**Your task**
How many of the lines below hold the string "operativos"? Say only the number.

━━━━━ Exercise data ━━━━━

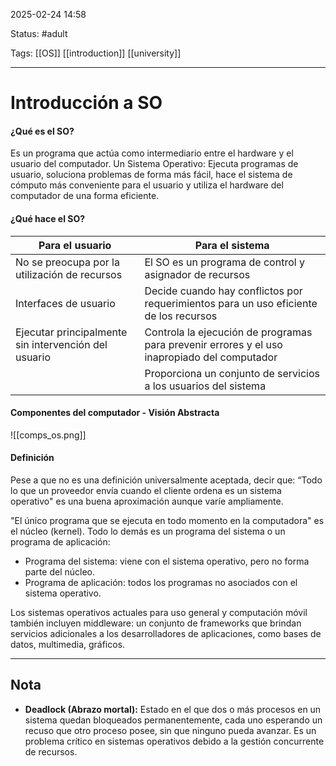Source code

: 2025-02-24 14:58

Status: #adult

Tags: [[OS]] [[introduction]] [[university]]
___
# Introducción a SO
#### ¿Qué es el SO?
Es un programa que actúa como intermediario entre el hardware y el usuario del computador.
Un Sistema Operativo: Ejecuta programas de usuario, soluciona problemas de forma más fácil, hace el sistema de cómputo más conveniente para el usuario y utiliza el hardware del computador de una forma eficiente.

#### ¿Qué hace el SO?
| Para el usuario                                      | Para el sistema                                                                              |
| ---------------------------------------------------- | -------------------------------------------------------------------------------------------- |
| No se preocupa por la utilización de recursos        | El SO es un programa de control y asignador de recursos                                      |
| Interfaces de usuario                                | Decide cuando hay conflictos por requerimientos para un uso eficiente de los recursos        |
| Ejecutar principalmente sin intervención del usuario | Controla la ejecución de programas para prevenir errores y el uso inapropiado del computador |
|                                                      | Proporciona un conjunto de servicios a los usuarios del sistema                              |
#### Componentes del computador - Visión Abstracta
![[comps_os.png]]
#### Definición
Pese a que no es una definición universalmente aceptada, decir que: “Todo lo que un proveedor envía cuando el cliente ordena es un sistema operativo" es una buena aproximación aunque varíe ampliamente.

"El único programa que se ejecuta en todo momento en la computadora" es el núcleo (kernel). Todo lo demás es un programa del sistema o un programa de aplicación:
- Programa del sistema: viene con el sistema operativo, pero no forma parte del núcleo.
- Programa de aplicación: todos los programas no asociados con el sistema operativo.

Los sistemas operativos actuales para uso general y computación móvil también incluyen middleware: un conjunto de frameworks que brindan servicios adicionales a los desarrolladores de aplicaciones, como bases de datos, multimedia, gráficos.
___
## Nota
- **Deadlock (Abrazo mortal):** Estado en el que dos o más procesos en un sistema quedan bloqueados permanentemente, cada uno esperando un recuso que otro proceso posee, sin que ninguno pueda avanzar. Es un problema crítico en sistemas operativos debido a la gestión concurrente de recursos.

━━━━━

**Finished task**
2